Deployable Definition

Clear, automated criteria that determine when a change is ready for production.

10 minute read

Phase 2 - Pipeline

Definition

A deployable definition is the set of automated quality criteria that every artifact must satisfy before it is considered ready for production. It is the pipeline’s answer to the question: “How do we know this is safe to deploy?”

This is not a checklist that a human reviews. It is a set of automated gates - executable validations built into the pipeline - that every change must pass. If the pipeline is green, the artifact is deployable. If the pipeline is red, it is not. There is no ambiguity, no judgment call, and no “looks good enough.”

Why It Matters for CD Migration

Without a clear, automated deployable definition, teams rely on human judgment to decide when something is ready to ship. This creates bottlenecks (waiting for approval), variance (different people apply different standards), and fear (nobody is confident the change is safe). All three are enemies of continuous delivery.

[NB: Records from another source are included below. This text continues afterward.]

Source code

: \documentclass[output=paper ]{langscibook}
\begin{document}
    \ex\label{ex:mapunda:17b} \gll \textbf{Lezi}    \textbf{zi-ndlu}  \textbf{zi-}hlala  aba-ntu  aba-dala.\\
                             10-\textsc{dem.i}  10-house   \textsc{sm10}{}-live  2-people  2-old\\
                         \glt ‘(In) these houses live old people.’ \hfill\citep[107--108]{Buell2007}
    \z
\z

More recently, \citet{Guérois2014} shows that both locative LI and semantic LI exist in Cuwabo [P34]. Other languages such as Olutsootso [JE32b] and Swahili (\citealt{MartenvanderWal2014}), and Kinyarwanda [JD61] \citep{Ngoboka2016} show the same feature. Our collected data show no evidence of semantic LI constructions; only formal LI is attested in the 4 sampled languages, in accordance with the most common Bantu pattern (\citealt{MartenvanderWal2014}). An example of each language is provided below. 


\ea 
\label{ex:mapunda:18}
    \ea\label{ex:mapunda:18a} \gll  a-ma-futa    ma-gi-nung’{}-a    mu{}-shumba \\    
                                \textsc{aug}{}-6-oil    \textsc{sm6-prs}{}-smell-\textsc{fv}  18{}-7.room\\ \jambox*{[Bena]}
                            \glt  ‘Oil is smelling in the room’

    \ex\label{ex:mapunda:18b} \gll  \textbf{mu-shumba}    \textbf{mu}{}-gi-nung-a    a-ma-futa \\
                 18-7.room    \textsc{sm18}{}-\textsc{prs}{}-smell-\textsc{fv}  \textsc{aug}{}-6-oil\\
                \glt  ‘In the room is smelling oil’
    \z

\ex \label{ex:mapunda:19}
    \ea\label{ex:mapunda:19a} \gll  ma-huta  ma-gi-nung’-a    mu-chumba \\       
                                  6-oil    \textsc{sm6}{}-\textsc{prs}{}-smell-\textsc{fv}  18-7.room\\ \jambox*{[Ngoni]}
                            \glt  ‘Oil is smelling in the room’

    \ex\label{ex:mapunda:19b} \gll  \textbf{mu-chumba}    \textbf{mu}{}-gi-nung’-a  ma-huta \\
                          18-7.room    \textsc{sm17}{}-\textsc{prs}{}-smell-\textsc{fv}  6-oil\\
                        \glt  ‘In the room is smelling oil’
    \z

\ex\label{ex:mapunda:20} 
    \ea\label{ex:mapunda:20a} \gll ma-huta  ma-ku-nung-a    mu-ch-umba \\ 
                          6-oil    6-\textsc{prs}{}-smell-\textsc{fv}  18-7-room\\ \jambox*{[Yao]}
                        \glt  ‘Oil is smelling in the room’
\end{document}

During a CD migration, the deployable definition replaces manual approval processes with automated confidence. It is what allows a team to say “any green build can go to production” - which is the prerequisite for continuous deployment.

Key Principles

The definition must be automated

Every criterion in the deployable definition is enforced by an automated check in the pipeline. If a requirement cannot be automated, either find a way to automate it or question whether it belongs in the deployment path.

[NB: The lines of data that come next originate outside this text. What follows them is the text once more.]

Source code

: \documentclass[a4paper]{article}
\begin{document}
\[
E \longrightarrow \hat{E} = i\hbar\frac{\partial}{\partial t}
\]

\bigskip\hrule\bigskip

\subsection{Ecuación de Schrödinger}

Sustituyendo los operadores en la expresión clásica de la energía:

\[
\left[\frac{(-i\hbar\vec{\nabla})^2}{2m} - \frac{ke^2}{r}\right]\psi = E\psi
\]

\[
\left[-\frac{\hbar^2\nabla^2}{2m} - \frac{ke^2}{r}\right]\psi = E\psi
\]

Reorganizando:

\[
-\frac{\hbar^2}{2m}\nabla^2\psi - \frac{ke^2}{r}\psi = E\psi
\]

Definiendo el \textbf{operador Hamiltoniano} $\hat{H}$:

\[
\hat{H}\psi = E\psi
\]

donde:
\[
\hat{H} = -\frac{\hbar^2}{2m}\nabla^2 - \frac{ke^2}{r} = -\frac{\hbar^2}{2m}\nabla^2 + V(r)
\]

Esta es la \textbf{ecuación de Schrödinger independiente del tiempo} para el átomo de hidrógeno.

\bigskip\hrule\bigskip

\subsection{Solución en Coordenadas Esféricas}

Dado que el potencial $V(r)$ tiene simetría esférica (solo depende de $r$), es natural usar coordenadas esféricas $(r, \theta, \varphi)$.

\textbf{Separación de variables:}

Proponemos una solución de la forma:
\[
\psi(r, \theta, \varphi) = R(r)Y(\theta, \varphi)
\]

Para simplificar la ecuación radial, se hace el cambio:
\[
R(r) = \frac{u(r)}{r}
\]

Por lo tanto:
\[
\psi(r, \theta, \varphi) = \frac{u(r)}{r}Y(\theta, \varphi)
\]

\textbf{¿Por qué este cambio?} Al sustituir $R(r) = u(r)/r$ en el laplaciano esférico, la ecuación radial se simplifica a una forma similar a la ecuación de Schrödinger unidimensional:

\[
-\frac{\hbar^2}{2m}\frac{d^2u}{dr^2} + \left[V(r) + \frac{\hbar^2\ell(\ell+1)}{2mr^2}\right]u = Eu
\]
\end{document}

The definition must be comprehensive

The deployable definition should cover all dimensions of quality that matter for production readiness:

Security

Static Application Security Testing (SAST) - scan source code for known vulnerability patterns
Dependency vulnerability scanning - check all dependencies against known vulnerability databases (CVE lists)
Secret detection - verify that no credentials, API keys, or tokens are present in the codebase
Container image scanning - if deploying containers, scan images for known vulnerabilities
License compliance - verify that dependency licenses are compatible with your distribution requirements

Functionality

Unit tests - fast, isolated tests that verify individual components behave correctly
Integration tests - tests that verify components work together correctly
End-to-end tests - tests that verify the system works from the user’s perspective
Regression tests - tests that verify previously fixed defects have not reappeared
Contract tests - tests that verify APIs conform to their published contracts

Compliance

Audit trail - the pipeline itself produces the compliance artifact: who changed what, when, and what validations it passed
Policy as code - organizational policies (e.g., “no deployments on Friday”) encoded as pipeline logic
Change documentation - automatically generated from commit metadata and pipeline results

Performance

Performance benchmarks - verify that key operations complete within acceptable thresholds
Load test baselines - verify that the system handles expected load without degradation
Resource utilization checks - verify that the change does not introduce memory leaks or excessive CPU usage

Reliability

Health check validation - verify that the application starts up correctly and responds to health checks
Graceful degradation tests - verify that the system behaves acceptably when dependencies fail
Rollback verification - verify that the deployment can be rolled back (see Rollback)

Code Quality

Linting and static analysis - enforce code style and detect common errors
Code coverage thresholds - not as a target, but as a safety net to detect large untested areas
Complexity metrics - flag code that exceeds complexity thresholds for review

The definition must be fast

A deployable definition that takes hours to evaluate will not support continuous delivery. The entire pipeline - including all deployable definition checks - should complete in minutes, not hours. This often requires running checks in parallel, investing in test infrastructure, and making hard choices about which slow checks provide enough value to keep.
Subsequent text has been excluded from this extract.